Yazı istediğimde “Önce şu reklam işini halledelim” dedi.
Değerlendirmesine ve yazılarına çok ihtiyacımız vardı. Ölüm birdenbire
bir trafik kazasında buldu. Cüneyt ağabey gibi biri uzun
süre yatakta yatıp hareketsiz kalamazdı. Atletin Sesi dergisini ilk
hayata geçiren Neriman Tekil’i bir huzur evinde yıllar sonra bulduğumda
çok üzülmüştüm. Mental olarak aklı yerindeydi ama ne
yazabiliyor ne konuşabiliyordu.
Bir gün bana “Bir atletizm ilköğretim ve lisesi kursak nelere
ihtiyaç var? Ne düşünüyorsan yaz” dedi. Soru ilginçti. Oturup detaylı
bir çalışma yapıp, kendisine ilettim. Arkasından Vestel’in üst
yönetimiyle Türkiye’nin önde gelen yaklaşık 10 atletizm severlerini
bir araya getirdi ve bir beyin fırtınası turu yapıldı. Herkes
kafasındakileri ortaya koydu. Vestel’in okul açma isteği vardı.
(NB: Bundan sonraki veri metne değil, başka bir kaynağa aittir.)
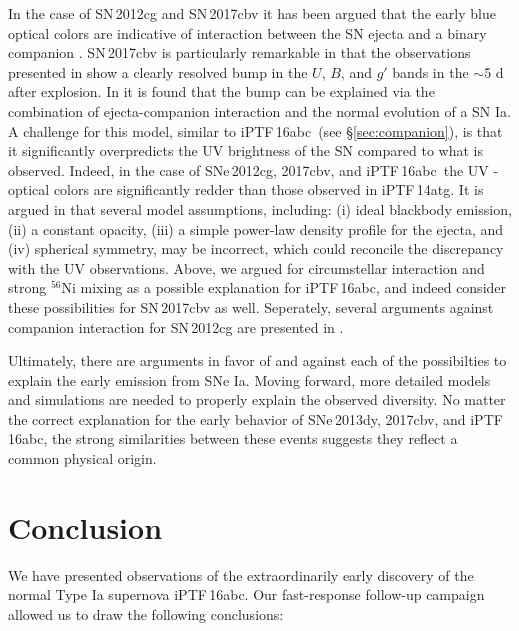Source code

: \documentclass[twocolumn]{aastex61}
\newcommand{\abc}{iPTF\,16abc}
\begin{document}
In the case of SN\,2012cg and SN\,2017cbv it has been argued that the early blue optical colors are indicative of interaction between the SN ejecta and a binary companion \citep{2016ApJ...820...92M,2017arXiv170608990H}. SN\,2017cbv is particularly remarkable in that the observations presented in \citet{2017arXiv170608990H} show a clearly resolved bump in the $U$, $B$, and $g'$ bands in the $\sim$5 d after explosion. In \citeauthor{2017arXiv170608990H} it is found that the bump can be explained via the combination of ejecta-companion interaction and the normal evolution of a SN Ia. A challenge for this model, similar to \abc\ (see \S\ref{sec:companion}), is that it significantly overpredicts the UV brightness of the SN compared to what is observed. Indeed, in the case of SNe\,2012cg, 2017cbv, and \abc\ the UV - optical colors are significantly redder than those observed in iPTF\,14atg. It is argued in \citet{2017arXiv170608990H} that several model assumptions, including: (i) ideal blackbody emission, (ii) a constant opacity, (iii) a simple power-law density profile for the ejecta, and (iv) spherical symmetry, may be incorrect, which could reconcile the discrepancy with the UV observations. Above, we argued for circumstellar interaction and strong $^{56}$Ni mixing as a possible explanation for \abc, and indeed \citet{2017arXiv170608990H} consider these possibilities for SN\,2017cbv as well. Seperately, several arguments against companion interaction for SN\,2012cg are presented in \citet{2016arXiv161007601S}. 

Ultimately, there are arguments in favor of and against each of the possibilties to explain the early emission from SNe Ia. Moving forward, more detailed models and simulations are needed to properly explain the observed diversity. No matter the correct explanation for the early behavior of SNe\,2013dy, 2017cbv, and \abc, the strong similarities between these events suggests they reflect a common physical origin. 

\section{Conclusion}
\label{sec:conclusion}

We have presented observations of the extraordinarily early discovery of the 
normal Type Ia supernova \abc. Our fast-response follow-up 
campaign allowed us to draw the following conclusions:
\end{document}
Bir başka gün beni yanına çağırdı. ENKA spor kulübünde
buluştuk. ENKA Atletizminin üst yönetimiyle bir araya getirdi.
Bir şeyler yepılabilirmi diye...
Yine karşılıklı konuşmalarımızdan birinde “İstanbul’da kaç
tane atletizm antrenörü var?” dedi. “İki elin parmaklarını geçmez
Cüneyt Ağabey” dedim. “O kadar kötümü?” dedi, “Evet” dedim.
“Peki, siz Marmara Üniversitesi’nde yetiştirebilirmisiniz?” dedi.
“Biz zaten antrenör yetiştiriyoruz ama gerçek anlamda antrenör
olabilmek için bir atleti milli takım seviyesine getirebilmek lazım”
dedim. Antrenör diploması alabilirsiniz ama antrenör olabilmek
kolay değildir. Bu konuşmalar ardından Cüneyt Ağabey
federasyonun seçtiği 3 antrenörü Köln Spor Okulu’na gönderme
kararı almıştı.
Cüneyt Ağabey, geliştirdiğim “İstanbul’da Atletizmi Geliştirme
Projesi“nde her zaman yanımızda oldu ve katkıda bulundu. Gerekli
izinlerin alınmasından, tesiste malzeme teminine, madalya, tişört,
sertifika yaptırılıp dağıtılmasına kadar her konuda elinden geleni
yapar ve bütün kapıları açardı. Bu proje kapsamında, yüzlerce çocuk
ve gencin atletizme kazandırılmasında ve yeteneklerin ortaya
çıkmasında bizlere çok önemli destekler verdi.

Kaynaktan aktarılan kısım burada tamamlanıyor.